### Records to use
————————

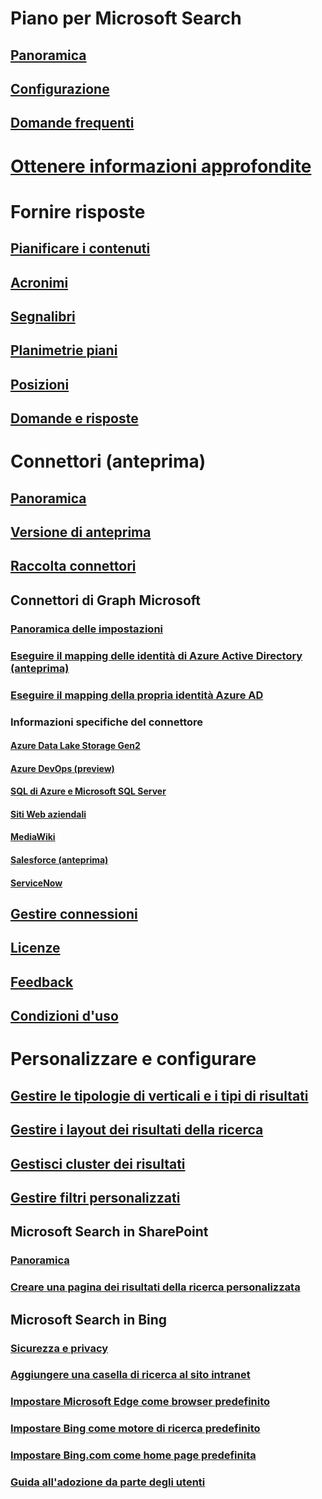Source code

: # Piano per Microsoft Search
## [Panoramica](overview-microsoft-search.md)
## [Configurazione](setup-microsoft-search.md)
## [Domande frequenti](faqs.md)
# [Ottenere informazioni approfondite](get-insights.md)
# Fornire risposte
## [Pianificare i contenuti](plan-your-content.md)
## [Acronimi](manage-acronyms.md)
## [Segnalibri](manage-bookmarks.md)
## [Planimetrie piani](manage-floorplans.md)
## [Posizioni](manage-locations.md)
## [Domande e risposte](manage-qas.md)
# Connettori (anteprima)
## [Panoramica](connectors-overview.md)
## [Versione di anteprima](connectors-preview.md)
## [Raccolta connettori](connectors-gallery.md)
## Connettori di Graph Microsoft
### [Panoramica delle impostazioni](configure-connector.md)
### [Eseguire il mapping delle identità di Azure Active Directory (anteprima)](map-non-aad.md)
### [Eseguire il mapping della propria identità Azure AD ](map-aad.md)
### Informazioni specifiche del connettore
#### [Azure Data Lake Storage Gen2](azure-data-lake-connector.md)
#### [Azure DevOps (preview)](azure-devops-connector.md)
#### [SQL di Azure e Microsoft SQL Server](MSSQL-connector.md)
#### [Siti Web aziendali](enterprise-web-connector.md)
#### [MediaWiki](mediawiki-connector.md)
#### [Salesforce (anteprima)](salesforce-connector.md)
#### [ServiceNow](servicenow-connector.md)
## [Gestire connessioni](manage-connector.md)
## [Licenze](licensing.md)
## [Feedback](connectors-feedback.md)
## [Condizioni d'uso](terms-of-use.md)
# Personalizzare e configurare
## [Gestire le tipologie di verticali e i tipi di risultati](customize-search-page.md)
## [Gestire i layout dei risultati della ricerca](customize-results-layout.md)
## [Gestisci cluster dei risultati](result-cluster.md)
## [Gestire filtri personalizzati](custom-filters.md)
## Microsoft Search in SharePoint
### [Panoramica](get-started-search-in-sharepoint-online.md)
### [Creare una pagina dei risultati della ricerca personalizzata](create-search-results-pages.md)
## Microsoft Search in Bing
### [Sicurezza e privacy](security-for-search.md)
### [Aggiungere una casella di ricerca al sito intranet](add-a-search-box-to-your-intranet-site.md)
### [Impostare Microsoft Edge come browser predefinito](set-default-browser.md)
### [Impostare Bing come motore di ricerca predefinito](set-default-search-engine.md)
### [Impostare Bing.com come home page predefinita](set-default-homepage.md)
### [Guida all'adozione da parte degli utenti](user-adoption-guide.md)

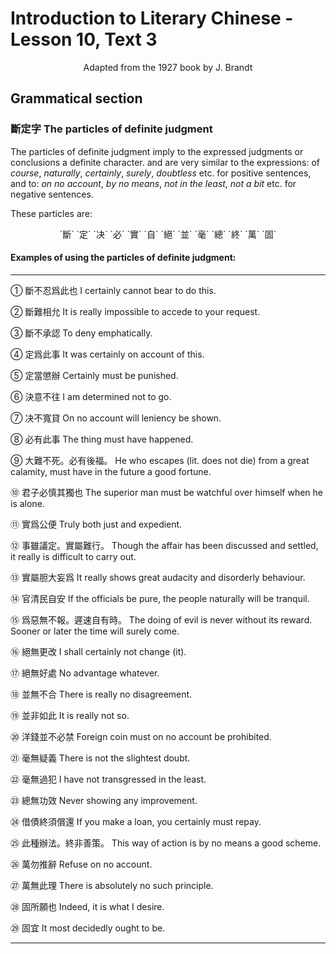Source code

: # Introduction to Literary Chinese - Lesson 10, Text 3

<center>Adapted from the 1927 book by J. Brandt</center>

## Grammatical section

### 斷定字 The particles of definite judgment

The particles of definite judgment imply to the expressed judgments or conclusions a definite character. and are very similar to the expressions: of _course_, _naturally_, _certainly_, _surely_, _doubtless_ etc. for positive sentences, and to: _on no account_, _by no means_, _not in the least_, _not a bit_ etc. for negative sentences.

These particles are:

<center>`斷` `定` `决` `必` `實` `自` `絕` `並` `毫` `總` `終` `萬` `固`</center>

#### Examples of using the particles of definite judgment:

---

① 斷不忍爲此也
I certainly cannot bear to do this.

② 斷難相允
It is really impossible to accede to your request.

③ 斷不承認
To deny emphatically.

④ 定爲此事
It was certainly on account of this.

⑤ 定當懲辦
Certainly must be punished.

⑥ 決意不往
I am determined not to go.

⑦ 决不寬貸
On no account will leniency be shown.

⑧ 必有此事
The thing must have happened.

⑨ 大難不死。必有後福。
He who escapes (lit. does not die) from a great calamity, must have in the future a good fortune.

⑩ 君子必慎其獨也
The superior man must be watchful over himself when he is alone.

⑪ 實爲公便
Truly both just and expedient.

⑫ 事雖議定。實屬難行。
Though the affair has been discussed and settled, it really is difficult to carry out.

⑬ 實屬胆大妄爲
It really shows great audacity and disorderly behaviour.

⑭ 官清民自安
If the officials be pure, the people naturally will be tranquil.

⑮ 爲惡無不報。遲速自有時。
The doing of evil is never without its reward. Sooner or later the time will surely come.

⑯ 絕無更改
I shall certainly not change (it).

⑰ 絕無好處
No advantage whatever.

⑱ 並無不合
There is really no disagreement.

⑲ 並非如此
It is really not so.

⑳ 洋錢並不必禁
Foreign coin must on no account be prohibited.

㉑ 毫無疑義
There is not the slightest doubt.

㉒ 毫無過犯
I have not transgressed in the least.

㉓ 總無功效
Never showing any improvement.

㉔ 借債終須償還
If you make a loan, you certainly must repay.

㉕ 此種辦法。終非善策。
This way of action is by no means a good scheme.

㉖ 萬勿推辭
Refuse on no account.

㉗ 萬無此理
There is absolutely no such principle.

㉘ 固所願也
Indeed, it is what I desire.

㉙ 固宜
It most decidedly ought to be.

---
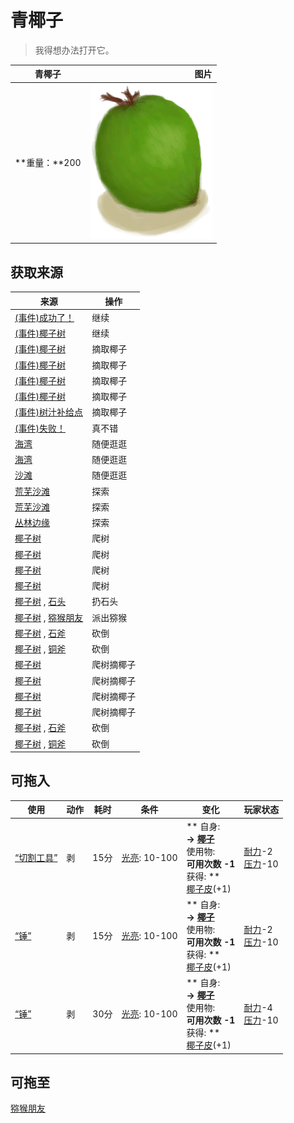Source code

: # 青椰子  
> 我得想办法打开它。  
  
  青椰子  |   图片   
 ----  |  ----:   
 **重量：**200  |  ![](Sprite/CoconutHusked.png)   
  
## 获取来源  
来源  |  操作  
----  |  ----  
[(事件)成功了！](Event_CoconutHit.md)  |  继续  
[(事件)椰子树](Event_PalmTree.md)  |  继续  
[(事件)椰子树](Event_PalmTree1.md)  |  摘取椰子  
[(事件)椰子树](Event_PalmTree2.md)  |  摘取椰子  
[(事件)椰子树](Event_PalmTree3.md)  |  摘取椰子  
[(事件)椰子树](Event_PalmTree4.md)  |  摘取椰子  
[(事件)树汁补给点](Event_SapStation.md)  |  摘取椰子  
[(事件)失败！](Event_SwimmingFailed.md)  |  真不错  
[海湾](Bay.md)  |  随便逛逛  
[海湾](Bay.md)  |  随便逛逛  
[沙滩](Beach.md)  |  随便逛逛  
[荒芜沙滩](DesolateBeach.md)  |  探索  
[荒芜沙滩](DesolateBeach.md)  |  探索  
[丛林边缘](Outskirts.md)  |  探索  
[椰子树](PalmTreeNew.md)  |  爬树  
[椰子树](PalmTreeNew.md)  |  爬树  
[椰子树](PalmTreeNew.md)  |  爬树  
[椰子树](PalmTreeNew.md)  |  爬树  
[椰子树](PalmTreeNew.md) , [石头](Stone.md)  |  扔石头  
[椰子树](PalmTreeNew.md) , [猕猴朋友](MacaqueFriend.md)  |  派出猕猴  
[椰子树](PalmTree_IH.md) , [石斧](StoneAxe.md)  |  砍倒  
[椰子树](PalmTree_IH.md) , [铜斧](AxeCopper.md)  |  砍倒  
[椰子树](PalmTree_Unique.md)  |  爬树摘椰子  
[椰子树](PalmTree_Unique.md)  |  爬树摘椰子  
[椰子树](PalmTree_Unique.md)  |  爬树摘椰子  
[椰子树](PalmTree_Unique.md)  |  爬树摘椰子  
[椰子树](PalmTree_Unique.md) , [石斧](StoneAxe.md)  |  砍倒  
[椰子树](PalmTree_Unique.md) , [铜斧](AxeCopper.md)  |  砍倒  
## 可拖入  
使用  |  动作  |  耗时  |  条件  |  变化  |  玩家状态  
----  |  ----  |  ----  |  ----  |  ----  |  ----  
[“切割工具”](tag_Cutter.md)  |  剥  |  15分  |  [光亮](Light.md): 10-100  |  ** 自身: **<br>→ [椰子](Coconut.md)<br>** 使用物: **<br>可用次数  -1<br>** 获得: **<br>[椰子皮](CoconutHusk.md)(+1)<br>  |  [耐力](Stamina.md)-2<br>[压力](Stress.md)-10  
[“锤”](tag_Axe.md)  |  剥  |  15分  |  [光亮](Light.md): 10-100  |  ** 自身: **<br>→ [椰子](Coconut.md)<br>** 使用物: **<br>可用次数  -1<br>** 获得: **<br>[椰子皮](CoconutHusk.md)(+1)<br>  |  [耐力](Stamina.md)-2<br>[压力](Stress.md)-10  
[“锤”](tag_Hammer.md)  |  剥  |  30分  |  [光亮](Light.md): 10-100  |  ** 自身: **<br>→ [椰子](Coconut.md)<br>** 使用物: **<br>可用次数  -1<br>** 获得: **<br>[椰子皮](CoconutHusk.md)(+1)<br>  |  [耐力](Stamina.md)-4<br>[压力](Stress.md)-10  
## 可拖至  
[猕猴朋友](MacaqueFriend.md)  
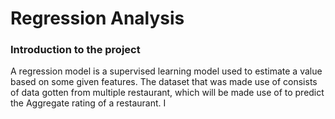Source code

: # Regression Analysis
### Introduction to the project
A regression model is a supervised learning model used to estimate a value based on some given features.
The dataset that was made use of consists of data gotten from multiple restaurant, which will be made use of to predict the Aggregate rating of a restaurant.
I
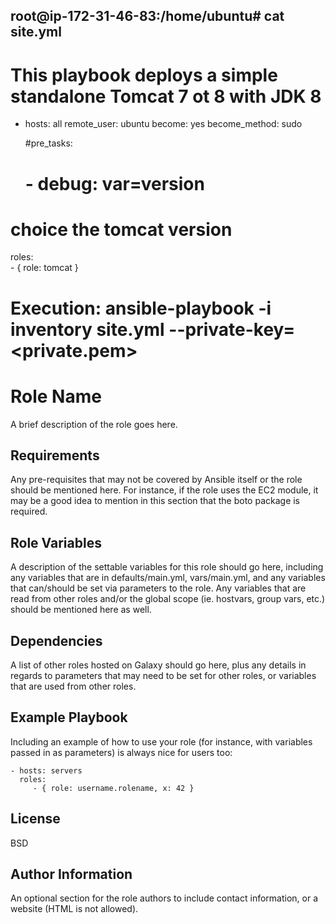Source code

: root@ip-172-31-46-83:/home/ubuntu# cat site.yml 
---
# This playbook deploys a simple standalone Tomcat 7 ot 8 with JDK 8

- hosts: all 
  remote_user: ubuntu
  become: yes
  become_method: sudo

  #pre_tasks:
   # - debug: var=version
 # choice the tomcat version
  roles:  
    - { role: tomcat }
    
    
    
    




Execution:     ansible-playbook -i inventory site.yml --private-key=<private.pem>
===========



Role Name
=========

A brief description of the role goes here.

Requirements
------------

Any pre-requisites that may not be covered by Ansible itself or the role should be mentioned here. For instance, if the role uses the EC2 module, it may be a good idea to mention in this section that the boto package is required.

Role Variables
--------------

A description of the settable variables for this role should go here, including any variables that are in defaults/main.yml, vars/main.yml, and any variables that can/should be set via parameters to the role. Any variables that are read from other roles and/or the global scope (ie. hostvars, group vars, etc.) should be mentioned here as well.

Dependencies
------------

A list of other roles hosted on Galaxy should go here, plus any details in regards to parameters that may need to be set for other roles, or variables that are used from other roles.

Example Playbook
----------------

Including an example of how to use your role (for instance, with variables passed in as parameters) is always nice for users too:

    - hosts: servers
      roles:
         - { role: username.rolename, x: 42 }

License
-------

BSD

Author Information
------------------

An optional section for the role authors to include contact information, or a website (HTML is not allowed).
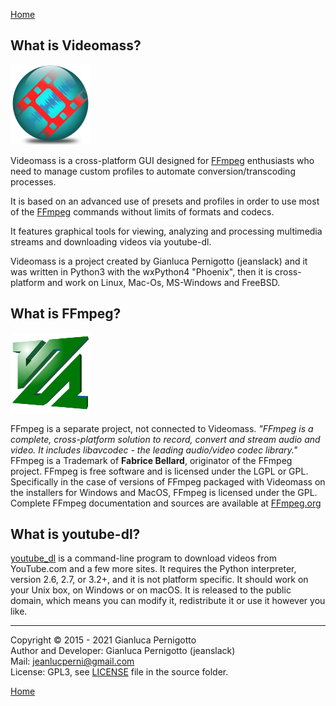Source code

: [Home](index.md)

## What is Videomass?
![Image](/images/videomass.png)

Videomass is a cross-platform GUI designed for [FFmpeg](https://www.ffmpeg.org/) 
enthusiasts who need to manage custom profiles to automate conversion/transcoding 
processes.   

It is based on an advanced use of presets and profiles in order to use most of 
the [FFmpeg](https://www.ffmpeg.org/) commands without limits of formats and 
codecs.   

It features graphical tools for viewing, analyzing and processing multimedia 
streams and downloading videos via youtube-dl.  

Videomass is a project created by Gianluca Pernigotto (jeanslack) and it was
written in Python3 with the wxPython4 "Phoenix", then it is cross-platform and
work on Linux, Mac-Os, MS-Windows and FreeBSD.

## What is FFmpeg?
![Image](/images/FFmpeg2.png)

FFmpeg is a separate project, not connected to Videomass. *"FFmpeg is a
complete, cross-platform solution to record, convert and stream audio and video.
It includes libavcodec - the leading audio/video codec library."* FFmpeg is a
Trademark of **Fabrice Bellard**, originator of the FFmpeg project. FFmpeg is
free software and is licensed under the LGPL or GPL. Specifically in the case
of versions of FFmpeg packaged with Videomass on the installers for Windows and
MacOS, FFmpeg is licensed under the GPL. Complete FFmpeg documentation and
sources are available at [FFmpeg.org](https://www.ffmpeg.org/)

## What is youtube-dl?

[youtube_dl](http://ytdl-org.github.io/youtube-dl/) is a command-line program to
download videos from YouTube.com and a few more sites. It requires the Python
interpreter, version 2.6, 2.7, or 3.2+, and it is not platform specific.
It should work on your Unix box, on Windows or on macOS. It is released to the
public domain, which means you can modify it, redistribute it or use it however
you like.

------------------------------------------------
Copyright © 2015 - 2021 Gianluca Pernigotto   
Author and Developer: Gianluca Pernigotto (jeanslack)   
Mail: <jeanlucperni@gmail.com>   
License: GPL3, see [LICENSE](https://github.com/jeanslack/Videomass/blob/gh-pages/LICENSE) file in the source folder.   

[Home](index.md)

————————

### Exercise objective
After locating the line holding "Trademark of **Fabrice" above, output exactly that line and every line after it through the line holding "Copyright © 2015". Include nothing else.

### Reply
Trademark of **Fabrice Bellard**, originator of the FFmpeg project. FFmpeg is
free software and is licensed under the LGPL or GPL. Specifically in the case
of versions of FFmpeg packaged with Videomass on the installers for Windows and
MacOS, FFmpeg is licensed under the GPL. Complete FFmpeg documentation and
sources are available at [FFmpeg.org](https://www.ffmpeg.org/)

## What is youtube-dl?

[youtube_dl](http://ytdl-org.github.io/youtube-dl/) is a command-line program to
download videos from YouTube.com and a few more sites. It requires the Python
interpreter, version 2.6, 2.7, or 3.2+, and it is not platform specific.
It should work on your Unix box, on Windows or on macOS. It is released to the
public domain, which means you can modify it, redistribute it or use it however
you like.

------------------------------------------------
Copyright © 2015 - 2021 Gianluca Pernigotto   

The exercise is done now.